By: Tony Liu & Rebecca Li
As we enter the second year of the ChatGPT era, the developer community has built a vibrant ecosystem around Large Language Models (LLMs) and has extensively explored their potential value in the real world. On one hand, LLMs are powerful, versatile, and easy to experiment with. On the other hand, they require skillful augmentation before they can be put in production reliably and deliver intended business outcomes.
The two main LLM augmentation techniques are prompting (including retrieval-augmented generation or RAG) and fine-tuning. There has been endless debate among the AI community around which technique is better.
Kyle Corbitt, who led the development of Startup School at Y Combinator, was deeply embedded in the ecosystem of developers trying to build LLM applications across various industries and observed common failure patterns of LLMs in production. David Corbitt, his younger brother, has tinkered with LLMs obsessively over the past few years. Their conclusions:
- RAG and fine-tuning are both useful, and they solve different pain points. In most scenarios, you need both to achieve the best outcome for LLMs in production.
- Fine-tuning smaller, open-sourced LLMs is a proven way to effectively reduce the latency, cost, and improve the accuracy of LLMs to meet production requirements at scale.
- Today, the industry is not fine-tuning LLMs enough because fine-tuning knowledge is in the heads of highly specialized ML engineers and researchers.
Their conclusions match well with what we’ve seen happening among the most sophisticated software engineering teams in enterprises.
Typically, full-stack engineering teams start building LLM apps with big, proprietary models like GPT-4 to see if they can achieve the target outcome. Along the way, they might implement prompting and RAG systems to provide relevant context to LLMs to improve accuracy and reduce hallucination. At this point, the engineering teams have LLMs that output good enough results to be served to their users. When they put the models in production, however, they realize that it is very difficult to scale them. The latency is too high, which makes apps slow and painful to use. Also the inference cost to get results from the models is too high, which makes deploying apps in production cost prohibitive.

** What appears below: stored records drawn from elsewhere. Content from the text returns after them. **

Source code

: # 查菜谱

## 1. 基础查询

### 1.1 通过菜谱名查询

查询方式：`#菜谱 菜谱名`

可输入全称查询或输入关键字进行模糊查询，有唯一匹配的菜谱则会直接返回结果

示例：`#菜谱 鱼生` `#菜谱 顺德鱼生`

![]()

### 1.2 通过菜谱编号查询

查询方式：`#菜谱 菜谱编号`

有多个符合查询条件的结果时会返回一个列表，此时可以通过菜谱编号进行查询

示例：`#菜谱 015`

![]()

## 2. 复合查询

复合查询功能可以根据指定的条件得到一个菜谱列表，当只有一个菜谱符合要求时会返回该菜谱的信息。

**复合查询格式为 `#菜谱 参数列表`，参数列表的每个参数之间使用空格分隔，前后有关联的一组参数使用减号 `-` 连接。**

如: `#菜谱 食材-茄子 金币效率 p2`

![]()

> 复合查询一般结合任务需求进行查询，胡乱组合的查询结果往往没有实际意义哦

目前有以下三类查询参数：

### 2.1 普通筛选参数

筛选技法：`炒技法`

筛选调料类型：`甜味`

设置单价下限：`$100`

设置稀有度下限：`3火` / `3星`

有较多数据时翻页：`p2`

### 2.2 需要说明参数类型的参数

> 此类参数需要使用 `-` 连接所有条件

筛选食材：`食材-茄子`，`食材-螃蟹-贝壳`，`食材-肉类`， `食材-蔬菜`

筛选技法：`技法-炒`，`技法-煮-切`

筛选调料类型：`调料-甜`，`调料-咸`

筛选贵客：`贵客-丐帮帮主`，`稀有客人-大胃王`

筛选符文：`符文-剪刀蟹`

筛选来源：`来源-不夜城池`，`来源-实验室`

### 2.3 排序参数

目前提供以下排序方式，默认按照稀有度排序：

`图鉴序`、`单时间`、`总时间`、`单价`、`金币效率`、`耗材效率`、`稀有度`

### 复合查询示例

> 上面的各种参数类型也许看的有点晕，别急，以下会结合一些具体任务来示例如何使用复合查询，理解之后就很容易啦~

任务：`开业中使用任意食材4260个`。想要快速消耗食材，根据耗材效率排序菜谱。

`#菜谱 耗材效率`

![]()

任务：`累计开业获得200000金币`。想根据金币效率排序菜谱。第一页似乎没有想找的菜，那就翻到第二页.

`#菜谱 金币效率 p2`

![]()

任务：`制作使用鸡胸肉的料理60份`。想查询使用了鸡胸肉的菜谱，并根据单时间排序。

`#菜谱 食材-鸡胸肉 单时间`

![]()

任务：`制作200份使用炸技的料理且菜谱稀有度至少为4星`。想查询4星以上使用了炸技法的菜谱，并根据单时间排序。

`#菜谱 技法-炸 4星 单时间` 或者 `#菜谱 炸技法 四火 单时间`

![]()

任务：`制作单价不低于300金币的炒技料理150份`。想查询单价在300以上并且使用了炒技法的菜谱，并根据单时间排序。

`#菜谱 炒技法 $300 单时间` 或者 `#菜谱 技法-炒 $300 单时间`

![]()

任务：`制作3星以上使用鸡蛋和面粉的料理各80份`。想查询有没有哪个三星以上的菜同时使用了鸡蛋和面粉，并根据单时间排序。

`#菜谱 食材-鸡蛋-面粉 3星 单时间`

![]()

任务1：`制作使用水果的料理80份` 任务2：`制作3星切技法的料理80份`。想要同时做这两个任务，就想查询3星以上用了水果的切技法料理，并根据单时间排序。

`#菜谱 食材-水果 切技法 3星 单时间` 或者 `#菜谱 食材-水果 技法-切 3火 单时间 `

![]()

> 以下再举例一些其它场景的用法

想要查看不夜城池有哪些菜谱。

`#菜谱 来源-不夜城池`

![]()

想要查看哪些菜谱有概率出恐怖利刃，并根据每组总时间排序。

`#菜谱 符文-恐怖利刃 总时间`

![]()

The typical move for these companies is to assemble a specialized ML engineering team to work on the scaling and optimizing issues. However, these teams are expensive, siloed from the software engineering teams. They can slow down progress drastically. The problem of scaling is happening away from the teams that have deeper knowledge of the user experience being created.
OpenPipe is here to address that exact problem. The vision is to allow any software engineer, even those without a lot of ML background, to optimize LLM applications through fine-tuning. It abstracts away the ML jargon and lets you focus on what matters: the data collected, the performance trade-offs, and ultimately the user experience.
OpenPipe’s early market traction speaks for itself. It has enabled its customers to easily translate production data into smaller, faster, and more specialized LLM models across various user experiences and business workflows – question / answering, structured data extraction, business process automation, service & support chatbots, etc. Yet Kyle & David’s vision is bigger than that. By providing a systemic way to continuously distill and disseminate valuable insights from production data into AI applications, OpenPipe empowers customers to create a great user experience and a unique data moat.
We at Costanoa deeply believe that an LLM optimization tool built for all software engineers is the key to unlocking LLM’s massive potential in real-world applications. We also believe that Kyle and David are uniquely capable of building such a product. They understand developers, have deep expertise in LLMs, and iterate at a rapid pace. We are thrilled to lead OpenPipe’s $6.7 million seed round and to partner closely with Kyle and David as they continue to build the company.